O desenvolvimento da moderna regulação da economia e o surgimento das agências reguladoras trouxeram à tona novos dilemas na esfera concorrencial. Pode-se afirmar que a desregulação gerou uma re-regulação de diferente natureza (MOREIRA, 1997, p. 43). Agora não mais pautada no intervencionismo estatal, mas, principalmente, na adoção de mecanismos indiretos de intervenção pautados, fundamentalmente, no princípio da livre concorrência. Nas palavras de Carlos Ari Sundfeld (1999, p.161):

"quando, especialmente na doutrina norte-americana, fala-se em ''desregulação'' como sendo (ou devendo ser) a tendência da postura estatal relativamente aos lá denominados ''serviços de utilidade pública'', está-se tratando justamente do movimento de introdução da competição nesses serviços, eliminando-se a parte da regulação que, tendo sido criada para controlar os monopólios (controle das tarifas, p. ex.), passou a ser apontada como a grande responsável pela própria manutenção deles. Mas essa ''desregulação'' não elimina, antes supõe, a intervenção estatal via ''regulação'', só que agora com outras técnicas e novos objetivos, todos coerentes com o projeto de eliminação dos monopólios" (grifos nossos).

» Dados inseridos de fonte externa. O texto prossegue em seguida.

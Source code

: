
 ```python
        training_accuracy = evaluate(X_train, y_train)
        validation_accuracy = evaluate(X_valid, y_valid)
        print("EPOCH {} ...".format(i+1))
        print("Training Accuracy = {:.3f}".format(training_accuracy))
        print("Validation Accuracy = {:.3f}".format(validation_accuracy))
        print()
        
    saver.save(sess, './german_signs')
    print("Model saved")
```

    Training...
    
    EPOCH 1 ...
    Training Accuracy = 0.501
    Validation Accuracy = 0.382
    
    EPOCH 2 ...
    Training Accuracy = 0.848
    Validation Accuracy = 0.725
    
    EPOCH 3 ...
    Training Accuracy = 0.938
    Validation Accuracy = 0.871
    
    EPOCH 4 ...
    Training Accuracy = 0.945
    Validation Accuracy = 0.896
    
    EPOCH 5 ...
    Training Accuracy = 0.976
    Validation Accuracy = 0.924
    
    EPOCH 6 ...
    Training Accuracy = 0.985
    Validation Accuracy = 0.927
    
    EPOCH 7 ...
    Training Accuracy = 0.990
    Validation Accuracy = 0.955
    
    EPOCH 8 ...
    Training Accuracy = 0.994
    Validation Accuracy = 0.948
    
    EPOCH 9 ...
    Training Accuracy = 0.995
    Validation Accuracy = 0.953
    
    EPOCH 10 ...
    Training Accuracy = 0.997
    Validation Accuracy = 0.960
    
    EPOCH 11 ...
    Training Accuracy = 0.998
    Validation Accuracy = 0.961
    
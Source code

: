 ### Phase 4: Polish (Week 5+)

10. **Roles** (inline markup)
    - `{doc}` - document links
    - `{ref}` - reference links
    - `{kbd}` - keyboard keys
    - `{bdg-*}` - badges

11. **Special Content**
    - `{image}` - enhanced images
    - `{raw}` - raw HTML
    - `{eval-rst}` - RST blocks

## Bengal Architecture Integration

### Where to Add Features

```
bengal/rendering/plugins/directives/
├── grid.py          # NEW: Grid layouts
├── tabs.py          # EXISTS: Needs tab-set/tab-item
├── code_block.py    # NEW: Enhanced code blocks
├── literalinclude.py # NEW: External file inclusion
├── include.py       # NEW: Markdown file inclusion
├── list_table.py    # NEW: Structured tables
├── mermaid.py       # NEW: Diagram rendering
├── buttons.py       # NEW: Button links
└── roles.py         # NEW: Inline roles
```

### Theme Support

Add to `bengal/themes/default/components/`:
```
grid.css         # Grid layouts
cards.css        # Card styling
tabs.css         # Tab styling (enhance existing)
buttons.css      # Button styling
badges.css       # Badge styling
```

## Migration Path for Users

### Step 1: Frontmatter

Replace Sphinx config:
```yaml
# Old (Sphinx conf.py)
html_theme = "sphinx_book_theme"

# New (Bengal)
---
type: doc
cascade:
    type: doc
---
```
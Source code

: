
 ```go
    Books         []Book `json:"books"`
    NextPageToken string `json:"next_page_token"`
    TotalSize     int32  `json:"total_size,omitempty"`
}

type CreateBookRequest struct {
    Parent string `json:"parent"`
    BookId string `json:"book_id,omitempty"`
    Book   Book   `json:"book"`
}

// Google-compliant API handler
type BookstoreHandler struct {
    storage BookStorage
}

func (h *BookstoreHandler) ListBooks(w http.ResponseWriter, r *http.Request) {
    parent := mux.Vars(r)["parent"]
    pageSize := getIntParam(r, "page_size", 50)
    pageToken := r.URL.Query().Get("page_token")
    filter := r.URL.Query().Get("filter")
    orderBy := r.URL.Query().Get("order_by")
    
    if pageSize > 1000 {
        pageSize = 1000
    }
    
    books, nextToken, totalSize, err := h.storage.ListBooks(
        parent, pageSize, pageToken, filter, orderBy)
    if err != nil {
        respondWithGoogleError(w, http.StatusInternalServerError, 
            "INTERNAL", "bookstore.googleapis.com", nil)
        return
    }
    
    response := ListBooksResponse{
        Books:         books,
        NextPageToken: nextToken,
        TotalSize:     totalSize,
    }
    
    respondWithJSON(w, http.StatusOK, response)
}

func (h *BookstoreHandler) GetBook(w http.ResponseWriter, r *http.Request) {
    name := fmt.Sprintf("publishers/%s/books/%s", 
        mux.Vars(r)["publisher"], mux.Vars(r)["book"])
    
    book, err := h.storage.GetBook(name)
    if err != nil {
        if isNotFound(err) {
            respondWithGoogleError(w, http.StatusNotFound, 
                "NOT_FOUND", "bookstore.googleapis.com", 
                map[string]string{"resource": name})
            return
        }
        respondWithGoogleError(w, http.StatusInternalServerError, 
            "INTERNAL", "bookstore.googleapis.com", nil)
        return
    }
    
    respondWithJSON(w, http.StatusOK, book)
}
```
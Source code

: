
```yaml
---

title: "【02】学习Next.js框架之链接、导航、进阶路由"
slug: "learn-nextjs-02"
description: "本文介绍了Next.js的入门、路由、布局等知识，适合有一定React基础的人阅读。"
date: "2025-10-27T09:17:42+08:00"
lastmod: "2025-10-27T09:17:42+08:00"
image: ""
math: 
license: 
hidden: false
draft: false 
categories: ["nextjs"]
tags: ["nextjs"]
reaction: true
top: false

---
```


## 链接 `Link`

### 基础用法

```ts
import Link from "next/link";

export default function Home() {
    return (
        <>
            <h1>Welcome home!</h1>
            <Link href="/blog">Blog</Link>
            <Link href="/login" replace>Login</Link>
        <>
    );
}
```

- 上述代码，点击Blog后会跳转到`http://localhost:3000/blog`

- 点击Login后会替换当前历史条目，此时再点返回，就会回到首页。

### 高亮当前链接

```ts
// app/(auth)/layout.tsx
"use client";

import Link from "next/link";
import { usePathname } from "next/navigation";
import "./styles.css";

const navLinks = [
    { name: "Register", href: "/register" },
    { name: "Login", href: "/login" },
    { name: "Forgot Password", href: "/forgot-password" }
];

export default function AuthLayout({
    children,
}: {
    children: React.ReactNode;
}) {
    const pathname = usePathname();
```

Dessa forma, a desregulação dos serviços públicos está intimamente relacionada à adoção da livre concorrência como princípio geral da economia em clara oposição, portanto, à planificação de setores pelo Estado. Assiste-se, hoje, à queda ou à mitigação do chamado modelo estatocêntrico, ou seja, à supressão de uma realidade em que as decisões do Estado são tomadas do modo mais centralizado possível – como se o poder brotasse de uma só fonte ou de um Estado soberano monocentrista. Vislumbra-se, em oposição a este modelo, o advento de um Estado com perfil policêntrico, é dizer, cujas decisões são tomadas, cada vez mais, de forma descentralizada, multiplicando-se os núcleos de onde emana poder. Nesse sentido, a "autoregulação" dos agentes econômicos pelas próprias regras naturais da concorrência substitui o controle rígido efetuado pelo direito estatal monocêntrico (controle tarifário, participação do Estado como prestador do serviço, etc). Ao Estado caberia intervir indiretamente no mercado por meio de uma regulação de nova índole, encorajando as práticas econômicas que promovam maior competitividade por meio da promoção, introdução e defesa da concorrência (prevenção e repressão ao abuso do poder econômico).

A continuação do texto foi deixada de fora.